**Task to carry out**
Find the lines of data that contain the string "Modelo", then list them.

Records contained in a dataset
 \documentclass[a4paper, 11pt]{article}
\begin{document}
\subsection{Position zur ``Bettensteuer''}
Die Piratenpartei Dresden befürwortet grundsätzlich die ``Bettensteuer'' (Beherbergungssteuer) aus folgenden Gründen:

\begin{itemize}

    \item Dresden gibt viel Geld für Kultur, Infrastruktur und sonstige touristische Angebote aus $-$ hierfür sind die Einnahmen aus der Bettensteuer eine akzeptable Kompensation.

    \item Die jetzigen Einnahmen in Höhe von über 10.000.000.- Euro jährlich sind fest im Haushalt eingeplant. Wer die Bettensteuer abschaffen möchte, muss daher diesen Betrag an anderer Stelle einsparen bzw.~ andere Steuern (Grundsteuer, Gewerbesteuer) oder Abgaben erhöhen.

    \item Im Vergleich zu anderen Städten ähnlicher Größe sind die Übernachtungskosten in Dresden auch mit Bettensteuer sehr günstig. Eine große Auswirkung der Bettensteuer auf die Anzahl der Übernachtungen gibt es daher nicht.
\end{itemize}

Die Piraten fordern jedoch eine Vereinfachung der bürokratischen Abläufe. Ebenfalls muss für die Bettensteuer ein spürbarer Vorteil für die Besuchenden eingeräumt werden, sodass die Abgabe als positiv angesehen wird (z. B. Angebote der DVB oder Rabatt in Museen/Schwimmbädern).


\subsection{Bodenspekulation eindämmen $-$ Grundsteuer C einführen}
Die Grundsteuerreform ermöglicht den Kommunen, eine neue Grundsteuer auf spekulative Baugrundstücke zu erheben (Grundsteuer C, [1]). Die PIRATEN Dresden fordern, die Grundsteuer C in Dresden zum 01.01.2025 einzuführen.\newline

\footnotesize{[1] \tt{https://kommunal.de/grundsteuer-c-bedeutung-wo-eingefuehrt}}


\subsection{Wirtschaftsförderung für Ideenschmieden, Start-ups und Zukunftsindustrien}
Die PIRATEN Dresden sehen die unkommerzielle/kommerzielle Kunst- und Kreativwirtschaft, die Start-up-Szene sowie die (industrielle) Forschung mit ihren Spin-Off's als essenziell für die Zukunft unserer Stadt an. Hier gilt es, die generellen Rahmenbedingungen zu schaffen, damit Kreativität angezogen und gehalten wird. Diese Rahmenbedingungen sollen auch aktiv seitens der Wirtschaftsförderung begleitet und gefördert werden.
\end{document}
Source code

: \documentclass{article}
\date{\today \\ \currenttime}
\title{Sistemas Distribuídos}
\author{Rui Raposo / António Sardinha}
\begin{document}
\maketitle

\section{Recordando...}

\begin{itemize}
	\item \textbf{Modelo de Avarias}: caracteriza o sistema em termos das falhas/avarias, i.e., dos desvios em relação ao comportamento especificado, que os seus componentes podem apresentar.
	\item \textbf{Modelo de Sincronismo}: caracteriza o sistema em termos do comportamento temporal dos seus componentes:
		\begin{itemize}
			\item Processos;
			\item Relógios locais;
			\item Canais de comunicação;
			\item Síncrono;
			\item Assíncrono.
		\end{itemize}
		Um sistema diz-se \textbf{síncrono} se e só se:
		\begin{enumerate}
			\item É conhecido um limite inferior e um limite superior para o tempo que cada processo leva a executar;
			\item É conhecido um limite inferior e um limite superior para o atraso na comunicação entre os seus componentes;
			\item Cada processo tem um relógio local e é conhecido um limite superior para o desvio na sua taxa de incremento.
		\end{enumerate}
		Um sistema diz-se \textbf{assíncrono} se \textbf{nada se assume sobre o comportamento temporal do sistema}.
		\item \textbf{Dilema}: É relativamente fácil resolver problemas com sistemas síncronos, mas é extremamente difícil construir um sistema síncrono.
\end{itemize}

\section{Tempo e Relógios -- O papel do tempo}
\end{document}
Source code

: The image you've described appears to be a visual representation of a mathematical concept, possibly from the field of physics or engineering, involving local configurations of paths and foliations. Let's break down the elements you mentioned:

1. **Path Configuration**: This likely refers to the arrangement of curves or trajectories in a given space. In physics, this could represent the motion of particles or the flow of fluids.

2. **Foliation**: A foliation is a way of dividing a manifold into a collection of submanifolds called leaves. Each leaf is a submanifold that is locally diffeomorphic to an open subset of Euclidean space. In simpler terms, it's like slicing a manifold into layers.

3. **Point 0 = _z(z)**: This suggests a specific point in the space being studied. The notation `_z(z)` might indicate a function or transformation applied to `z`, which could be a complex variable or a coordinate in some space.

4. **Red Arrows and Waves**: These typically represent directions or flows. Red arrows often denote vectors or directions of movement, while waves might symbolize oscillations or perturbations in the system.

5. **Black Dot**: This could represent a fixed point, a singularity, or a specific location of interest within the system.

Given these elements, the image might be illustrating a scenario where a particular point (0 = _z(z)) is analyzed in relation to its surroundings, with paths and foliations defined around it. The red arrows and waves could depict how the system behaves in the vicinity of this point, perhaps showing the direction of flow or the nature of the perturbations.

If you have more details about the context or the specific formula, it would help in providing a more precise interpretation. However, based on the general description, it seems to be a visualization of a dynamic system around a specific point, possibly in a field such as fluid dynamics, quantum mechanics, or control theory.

**Solution to this exercise**
	\item \textbf{Modelo de Avarias}: caracteriza o sistema em termos das falhas/avarias, i.e., dos desvios em relação ao comportamento especificado, que os seus componentes podem apresentar.
	\item \textbf{Modelo de Sincronismo}: caracteriza o sistema em termos do comportamento temporal dos seus componentes:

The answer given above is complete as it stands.